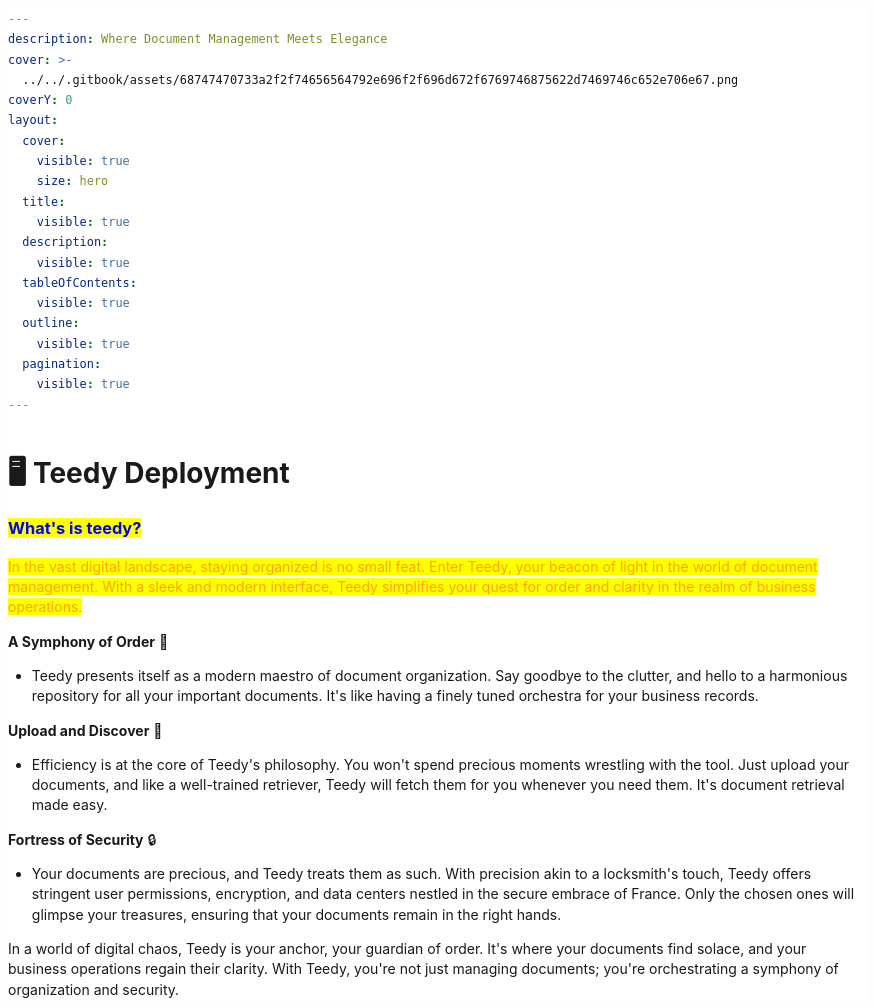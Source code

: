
 ```yaml
---
description: Where Document Management Meets Elegance
cover: >-
  ../../.gitbook/assets/68747470733a2f2f74656564792e696f2f696d672f6769746875622d7469746c652e706e67.png
coverY: 0
layout:
  cover:
    visible: true
    size: hero
  title:
    visible: true
  description:
    visible: true
  tableOfContents:
    visible: true
  outline:
    visible: true
  pagination:
    visible: true
---
```


# 🖥 Teedy Deployment

### <mark style="color:blue;">What's is teedy?</mark>

<mark style="color:orange;">In the vast digital landscape, staying organized is no small feat. Enter Teedy, your beacon of light in the world of document management. With a sleek and modern interface, Teedy simplifies your quest for order and clarity in the realm of business operations.</mark>

**A Symphony of Order** 📂

* Teedy presents itself as a modern maestro of document organization. Say goodbye to the clutter, and hello to a harmonious repository for all your important documents. It's like having a finely tuned orchestra for your business records.

**Upload and Discover** 🚀

* Efficiency is at the core of Teedy's philosophy. You won't spend precious moments wrestling with the tool. Just upload your documents, and like a well-trained retriever, Teedy will fetch them for you whenever you need them. It's document retrieval made easy.

**Fortress of Security** 🔒

* Your documents are precious, and Teedy treats them as such. With precision akin to a locksmith's touch, Teedy offers stringent user permissions, encryption, and data centers nestled in the secure embrace of France. Only the chosen ones will glimpse your treasures, ensuring that your documents remain in the right hands.

In a world of digital chaos, Teedy is your anchor, your guardian of order. It's where your documents find solace, and your business operations regain their clarity. With Teedy, you're not just managing documents; you're orchestrating a symphony of organization and security.
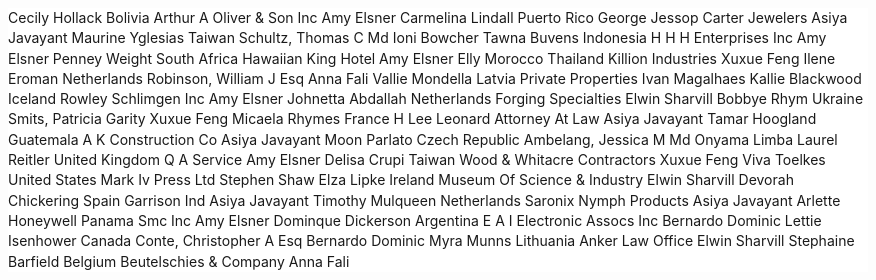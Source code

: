 Cecily Hollack	Bolivia	Arthur A Oliver & Son Inc	Amy Elsner
Carmelina Lindall	Puerto Rico	George Jessop Carter Jewelers	Asiya Javayant
Maurine Yglesias	Taiwan	Schultz, Thomas C Md	Ioni Bowcher
Tawna Buvens	Indonesia	H H H Enterprises Inc	Amy Elsner
Penney Weight	South Africa	Hawaiian King Hotel	Amy Elsner
Elly Morocco	Thailand	Killion Industries	Xuxue Feng
Ilene Eroman	Netherlands	Robinson, William J Esq	Anna Fali
Vallie Mondella	Latvia	Private Properties	Ivan Magalhaes
Kallie Blackwood	Iceland	Rowley Schlimgen Inc	Amy Elsner
Johnetta Abdallah	Netherlands	Forging Specialties	Elwin Sharvill
Bobbye Rhym	Ukraine	Smits, Patricia Garity	Xuxue Feng
Micaela Rhymes	France	H Lee Leonard Attorney At Law	Asiya Javayant
Tamar Hoogland	Guatemala	A K Construction Co	Asiya Javayant
Moon Parlato	Czech Republic	Ambelang, Jessica M Md	Onyama Limba
Laurel Reitler	United Kingdom	Q A Service	Amy Elsner
Delisa Crupi	Taiwan	Wood & Whitacre Contractors	Xuxue Feng
Viva Toelkes	United States	Mark Iv Press Ltd	Stephen Shaw
Elza Lipke	Ireland	Museum Of Science & Industry	Elwin Sharvill
Devorah Chickering	Spain	Garrison Ind	Asiya Javayant
Timothy Mulqueen	Netherlands	Saronix Nymph Products	Asiya Javayant
Arlette Honeywell	Panama	Smc Inc	Amy Elsner
Dominque Dickerson	Argentina	E A I Electronic Assocs Inc	Bernardo Dominic
Lettie Isenhower	Canada	Conte, Christopher A Esq	Bernardo Dominic
Myra Munns	Lithuania	Anker Law Office	Elwin Sharvill
Stephaine Barfield	Belgium	Beutelschies & Company	Anna Fali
= = = = = = =
Within the material above, find the lines that hold "Asiya" and report only how many there are.

5